*** Stored data ***
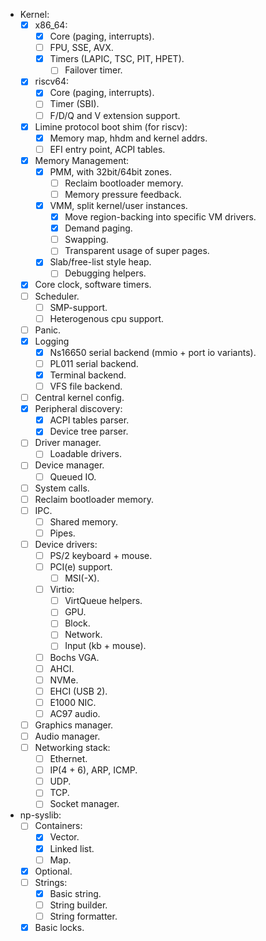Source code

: - Kernel:
    - [x] x86_64:
        - [x] Core (paging, interrupts).
        - [ ] FPU, SSE, AVX.
        - [x] Timers (LAPIC, TSC, PIT, HPET).
            - [ ] Failover timer.
    - [x] riscv64:
        - [x] Core (paging, interrupts).
        - [ ] Timer (SBI).
        - [ ] F/D/Q and V extension support.
    - [x] Limine protocol boot shim (for riscv):
        - [x] Memory map, hhdm and kernel addrs.
        - [ ] EFI entry point, ACPI tables.
    - [x] Memory Management:
        - [x] PMM, with 32bit/64bit zones.
            - [ ] Reclaim bootloader memory.
            - [ ] Memory pressure feedback.
        - [x] VMM, split kernel/user instances.
            - [x] Move region-backing into specific VM drivers.
            - [x] Demand paging.
            - [ ] Swapping.
            - [ ] Transparent usage of super pages.
        - [x] Slab/free-list style heap.
            - [ ] Debugging helpers.
    - [x] Core clock, software timers.
    - [ ] Scheduler.
        - [ ] SMP-support.
        - [ ] Heterogenous cpu support.
    - [ ] Panic.
    - [x] Logging
        - [x] Ns16650 serial backend (mmio + port io variants).
        - [ ] PL011 serial backend.
        - [x] Terminal backend.
        - [ ] VFS file backend.
    - [ ] Central kernel config.
    - [x] Peripheral discovery:
        - [x] ACPI tables parser.
        - [x] Device tree parser.
    - [ ] Driver manager.
        - [ ] Loadable drivers.
    - [ ] Device manager.
        - [ ] Queued IO.
    - [ ] System calls.
    - [ ] Reclaim bootloader memory.
    - [ ] IPC.
        - [ ] Shared memory.
        - [ ] Pipes.
    - [ ] Device drivers:
        - [ ] PS/2 keyboard + mouse.
        - [ ] PCI(e) support.
            - [ ] MSI(-X).
        - [ ] Virtio:
            - [ ] VirtQueue helpers.
            - [ ] GPU.
            - [ ] Block.
            - [ ] Network.
            - [ ] Input (kb + mouse).
        - [ ] Bochs VGA.
        - [ ] AHCI.
        - [ ] NVMe.
        - [ ] EHCI (USB 2).
        - [ ] E1000 NIC.
        - [ ] AC97 audio.
    - [ ] Graphics manager.
    - [ ] Audio manager.
    - [ ] Networking stack:
        - [ ] Ethernet.
        - [ ] IP(4 + 6), ARP, ICMP.
        - [ ] UDP.
        - [ ] TCP.
        - [ ] Socket manager.

- np-syslib:
    - [ ] Containers:
        - [x] Vector.
        - [x] Linked list.
        - [ ] Map.
    - [x] Optional.
    - [ ] Strings:
        - [x] Basic string.
        - [ ] String builder.
        - [ ] String formatter.
    - [x] Basic locks.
***
_The task_.
Leave out the pictures and restate, word for word, the lines from the top of the data through the line containing "- [x] PMM, with 32bit/64bit zones.", both included.

_Your solution_.
Source code

: - Kernel:
    - [x] x86_64:
        - [x] Core (paging, interrupts).
        - [ ] FPU, SSE, AVX.
        - [x] Timers (LAPIC, TSC, PIT, HPET).
            - [ ] Failover timer.
    - [x] riscv64:
        - [x] Core (paging, interrupts).
        - [ ] Timer (SBI).
        - [ ] F/D/Q and V extension support.
    - [x] Limine protocol boot shim (for riscv):
        - [x] Memory map, hhdm and kernel addrs.
        - [ ] EFI entry point, ACPI tables.
    - [x] Memory Management:
        - [x] PMM, with 32bit/64bit zones.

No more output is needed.